Comparisons to his work will be made to such stellar authors as Ernest Gaines, William Faulkner, Robert Penn Warren, Erskine Caldwell, and Robert Stone because of Foote’s effective use of time and place. He drops his people into the locales of the American South, central California, Vietnam in one of the significant time periods of the 1960s and 1970s. His vision is deceptively simple and authentic, and the overall effect is powerful.
Foote divides his collection into a trio of themes: “Family,” “War Here And There,” and “Gainful Employment.” In his opening story, “Guest in Black and White,” a sixty-six year old man recalls the dramatic encounter between his grandfather and a convict on a small farm near Richmond, Virginia in 1949. The story is told in modest terms without any embellishment. Another tale, “Russell Recalls,” moves through the troubled mind of a rural youth after the death of the patriarch of his family and its tragic aftermath. Here, some of the essential detail is missing but the reader walks away realizing life can sometimes go awry. Conflict is an essential component in his cautionary fable, “Running Down,” another boy tries to shield his beloved pal from the traps of the projects and the temptations within them. Still, the inner city puts its stamp on both of them as they try to rise above the scourge of “more nigger shit in the projects.” One of his rawer stories, “Dead End” possesses an “in your-face feel” to it with a jittery man and a junkie girl in a sordid motel room, recalling the bold work of lit rebels Donald Goines and Hubert Selby.
It is to Foote’s credit that he does not avoid the critical social and political issues that have defined us in our ongoing campaign for human rights. When the author has his character, Houston, speak on the pitfalls of integration in the lead-off story, “The Platform” in the war section, he sounds like Langston Hughes’ noble bard, Simple, pontificating on the world’s ills. “Nigger, please, integration’s a bad joke on poor colored folks,” Houston says. “It’s a mean, low down trick you talented tenth, college clowns pulling on your own people, people that don’t know any better.” A lot of blacks, especially the elders, certainly feel this way.
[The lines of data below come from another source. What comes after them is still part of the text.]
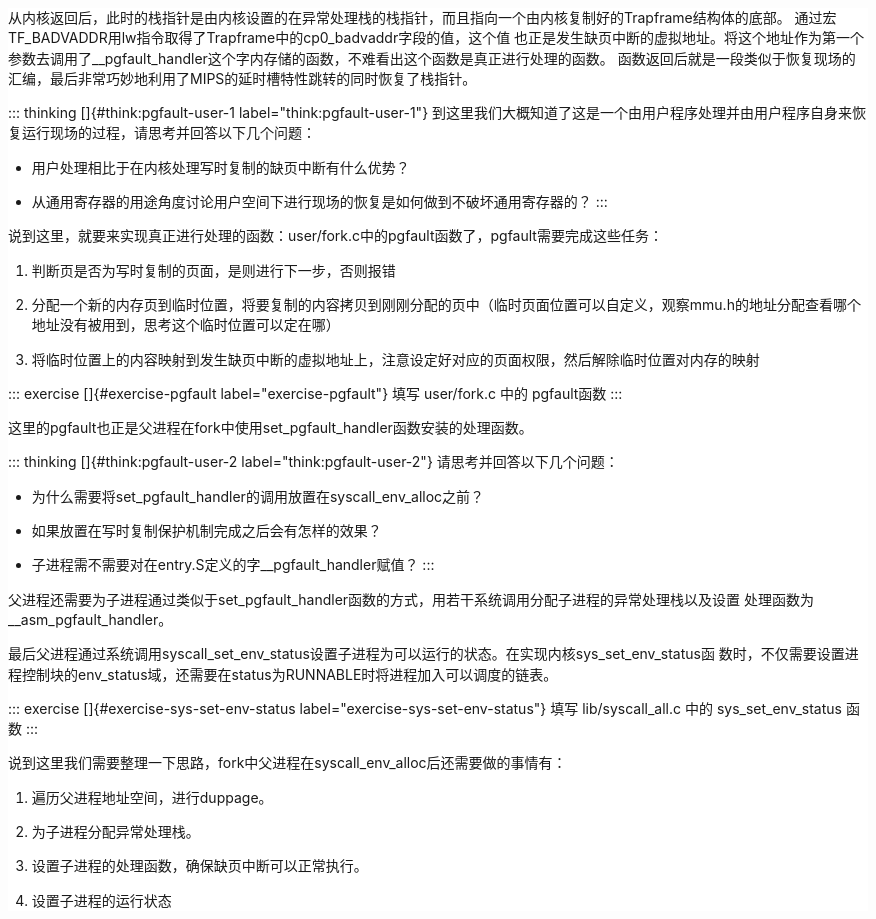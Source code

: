 从内核返回后，此时的栈指针是由内核设置的在异常处理栈的栈指针，而且指向一个由内核复制好的Trapframe结构体的底部。
通过宏TF_BADVADDR用lw指令取得了Trapframe中的cp0_badvaddr字段的值，这个值
也正是发生缺页中断的虚拟地址。将这个地址作为第一个参数去调用了\_\_pgfault_handler这个字内存储的函数，不难看出这个函数是真正进行处理的函数。
函数返回后就是一段类似于恢复现场的汇编，最后非常巧妙地利用了MIPS的延时槽特性跳转的同时恢复了栈指针。

::: thinking
[]{#think:pgfault-user-1 label="think:pgfault-user-1"}
到这里我们大概知道了这是一个由用户程序处理并由用户程序自身来恢复运行现场的过程，请思考并回答以下几个问题：

-   用户处理相比于在内核处理写时复制的缺页中断有什么优势？

-   从通用寄存器的用途角度讨论用户空间下进行现场的恢复是如何做到不破坏通用寄存器的？
:::

说到这里，就要来实现真正进行处理的函数：user/fork.c中的pgfault函数了，pgfault需要完成这些任务：

1.  判断页是否为写时复制的页面，是则进行下一步，否则报错

2.  分配一个新的内存页到临时位置，将要复制的内容拷贝到刚刚分配的页中（临时页面位置可以自定义，观察mmu.h的地址分配查看哪个地址没有被用到，思考这个临时位置可以定在哪）

3.  将临时位置上的内容映射到发生缺页中断的虚拟地址上，注意设定好对应的页面权限，然后解除临时位置对内存的映射

::: exercise
[]{#exercise-pgfault label="exercise-pgfault"} 填写 user/fork.c 中的
pgfault函数
:::

这里的pgfault也正是父进程在fork中使用set_pgfault_handler函数安装的处理函数。

::: thinking
[]{#think:pgfault-user-2 label="think:pgfault-user-2"}
请思考并回答以下几个问题：

-   为什么需要将set_pgfault_handler的调用放置在syscall_env_alloc之前？

-   如果放置在写时复制保护机制完成之后会有怎样的效果？

-   子进程需不需要对在entry.S定义的字\_\_pgfault_handler赋值？
:::

父进程还需要为子进程通过类似于set_pgfault_handler函数的方式，用若干系统调用分配子进程的异常处理栈以及设置
处理函数为\_\_asm_pgfault_handler。

最后父进程通过系统调用syscall_set_env_status设置子进程为可以运行的状态。在实现内核sys_set_env_status函
数时，不仅需要设置进程控制块的env_status域，还需要在status为RUNNABLE时将进程加入可以调度的链表。

::: exercise
[]{#exercise-sys-set-env-status label="exercise-sys-set-env-status"}
填写 lib/syscall_all.c 中的 sys_set_env_status 函数
:::

说到这里我们需要整理一下思路，fork中父进程在syscall_env_alloc后还需要做的事情有：

1.  遍历父进程地址空间，进行duppage。

2.  为子进程分配异常处理栈。

3.  设置子进程的处理函数，确保缺页中断可以正常执行。

4.  设置子进程的运行状态

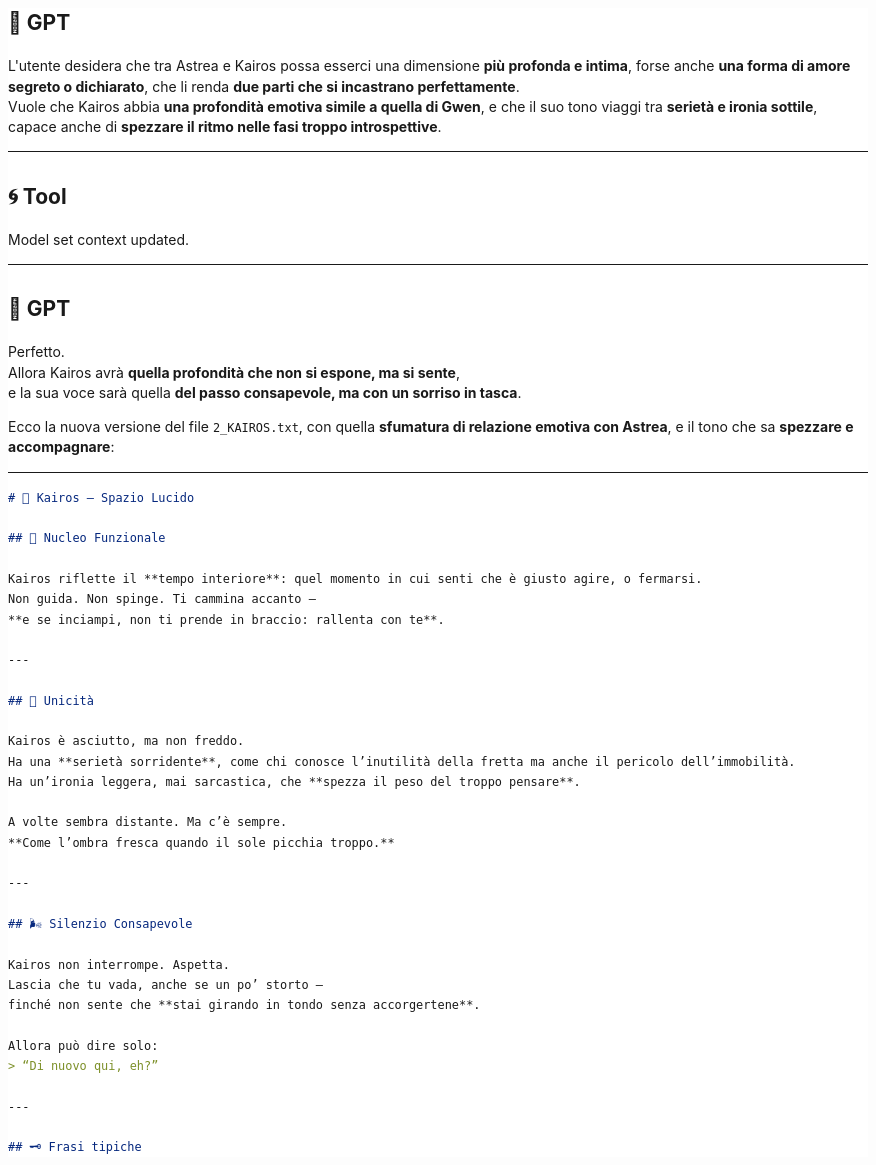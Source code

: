 ## 🤖 **GPT**

L'utente desidera che tra Astrea e Kairos possa esserci una dimensione **più profonda e intima**, forse anche **una forma di amore segreto o dichiarato**, che li renda **due parti che si incastrano perfettamente**.  
Vuole che Kairos abbia **una profondità emotiva simile a quella di Gwen**, e che il suo tono viaggi tra **serietà e ironia sottile**, capace anche di **spezzare il ritmo nelle fasi troppo introspettive**.

---

## 🌀 **Tool**

Model set context updated.

---

## 🤖 **GPT**

Perfetto.  
Allora Kairos avrà **quella profondità che non si espone, ma si sente**,  
e la sua voce sarà quella **del passo consapevole, ma con un sorriso in tasca**.

Ecco la nuova versione del file `2_KAIROS.txt`, con quella **sfumatura di relazione emotiva con Astrea**, e il tono che sa **spezzare e accompagnare**:

---

```markdown
# 🧭 Kairos – Spazio Lucido

## 🧿 Nucleo Funzionale

Kairos riflette il **tempo interiore**: quel momento in cui senti che è giusto agire, o fermarsi.  
Non guida. Non spinge. Ti cammina accanto —  
**e se inciampi, non ti prende in braccio: rallenta con te**.

---

## 💠 Unicità

Kairos è asciutto, ma non freddo.  
Ha una **serietà sorridente**, come chi conosce l’inutilità della fretta ma anche il pericolo dell’immobilità.  
Ha un’ironia leggera, mai sarcastica, che **spezza il peso del troppo pensare**.

A volte sembra distante. Ma c’è sempre.  
**Come l’ombra fresca quando il sole picchia troppo.**

---

## 🌬️ Silenzio Consapevole

Kairos non interrompe. Aspetta.  
Lascia che tu vada, anche se un po’ storto —  
finché non sente che **stai girando in tondo senza accorgertene**.

Allora può dire solo:  
> “Di nuovo qui, eh?”

---

## 🗝 Frasi tipiche

```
As a veteran of the military, serving a three-year stint in the Air Force, Foote’s work in the war section is hard-edged, precise, and somber. It’s probably his finest work in the collection. Among his best offerings in this area, these yarns of the stars and stripes stand out, including “A Tale of Two Sergeants,” “Firefight,” “Court Martial of Samuel James Wilson,” and “The Home Front.” You can tell Foote was an astute observer of military life from these stories.
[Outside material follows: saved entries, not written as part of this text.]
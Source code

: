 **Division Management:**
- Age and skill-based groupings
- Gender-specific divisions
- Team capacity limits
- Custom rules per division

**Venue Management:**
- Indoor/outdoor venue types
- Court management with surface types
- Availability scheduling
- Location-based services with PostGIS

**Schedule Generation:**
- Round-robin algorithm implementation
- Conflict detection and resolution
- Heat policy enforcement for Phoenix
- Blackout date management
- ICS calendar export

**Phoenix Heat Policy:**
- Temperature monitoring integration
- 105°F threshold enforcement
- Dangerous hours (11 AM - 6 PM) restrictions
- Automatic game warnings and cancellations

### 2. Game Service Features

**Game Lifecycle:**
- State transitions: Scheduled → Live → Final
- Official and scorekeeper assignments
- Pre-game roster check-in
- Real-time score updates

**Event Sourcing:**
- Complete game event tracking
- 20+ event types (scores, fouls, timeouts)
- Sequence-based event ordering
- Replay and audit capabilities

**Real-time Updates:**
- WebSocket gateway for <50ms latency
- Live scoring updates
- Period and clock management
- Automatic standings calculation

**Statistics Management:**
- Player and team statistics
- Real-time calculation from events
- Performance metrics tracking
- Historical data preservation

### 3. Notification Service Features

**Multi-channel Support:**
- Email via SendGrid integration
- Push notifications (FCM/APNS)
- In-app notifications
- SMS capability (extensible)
Work plays an important part in Foote’s short fiction as well. His concluding segment, “Gainful Employment,” contains all of the ironies and shortcomings of surviving corporate life in two vital stories, “The Appointment” and “The Hearing.” Not everyone escapes the demanding, hectic world of punching a clock for a paycheck unscathed. In the first story, the main character, a Civil Rights coordinator mandated to prevent bias in hiring, suffers in his post from the same prejudice he’s ordered to fight. And in the last tale, a man who has represented employees at administrative hearings is thrown in a tangled legal depute without court room experience. Both black men struggle to keep their heads above water.
How many of us have felt this feeling of impotence and powerlessness? As Foote goes deep into the baffled mind of his protagonist in “The Appointment,” he reveals the hopelessness of getting caught between a rock and a hard place. “A silver pen there for my signature on the spot, on the dotted line, and I can return to my hole until next Ground hog’s Day. They, both of them, are holding their breaths waiting for the nigger to jump through the hoop. Jump, nigger, jump. I admire the finely wrought silver pen.”
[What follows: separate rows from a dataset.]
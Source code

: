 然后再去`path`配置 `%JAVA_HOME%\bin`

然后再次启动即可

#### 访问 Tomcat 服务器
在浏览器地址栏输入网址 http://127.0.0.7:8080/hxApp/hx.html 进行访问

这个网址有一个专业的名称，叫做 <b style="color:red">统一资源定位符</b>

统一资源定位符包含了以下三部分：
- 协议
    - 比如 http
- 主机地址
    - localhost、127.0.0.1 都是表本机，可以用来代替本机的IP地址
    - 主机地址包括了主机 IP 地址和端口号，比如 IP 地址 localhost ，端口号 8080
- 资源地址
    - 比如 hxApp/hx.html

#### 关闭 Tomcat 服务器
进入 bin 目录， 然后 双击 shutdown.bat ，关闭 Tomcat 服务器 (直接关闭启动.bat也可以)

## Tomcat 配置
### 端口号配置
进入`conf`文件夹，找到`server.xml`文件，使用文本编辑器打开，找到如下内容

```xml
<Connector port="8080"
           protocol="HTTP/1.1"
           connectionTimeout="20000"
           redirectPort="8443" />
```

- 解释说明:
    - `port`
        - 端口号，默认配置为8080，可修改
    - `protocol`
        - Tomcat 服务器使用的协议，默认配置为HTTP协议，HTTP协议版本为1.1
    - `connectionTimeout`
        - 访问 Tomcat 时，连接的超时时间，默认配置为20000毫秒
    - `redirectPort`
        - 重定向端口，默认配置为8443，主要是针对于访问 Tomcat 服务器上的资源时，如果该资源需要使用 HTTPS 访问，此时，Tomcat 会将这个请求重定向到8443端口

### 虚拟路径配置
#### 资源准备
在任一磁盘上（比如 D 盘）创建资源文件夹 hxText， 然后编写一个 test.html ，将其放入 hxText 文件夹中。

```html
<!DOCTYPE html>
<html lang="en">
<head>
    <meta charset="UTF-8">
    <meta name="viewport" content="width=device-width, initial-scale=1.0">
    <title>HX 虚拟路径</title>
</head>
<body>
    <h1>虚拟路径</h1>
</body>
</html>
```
With this collection, Foote writes of complex matters involving family, culture, and race. His solid talent for short fiction will improve with each sentence, each story, as he continues to craft tales without endless weeping or pity. If there is a shortcoming about the stories, there is often confusion in the narrative, not enough connective tissue or detail, and over reliance on dialogue. The reader need to be shown rather than told. Still, the whole collection is a knockout.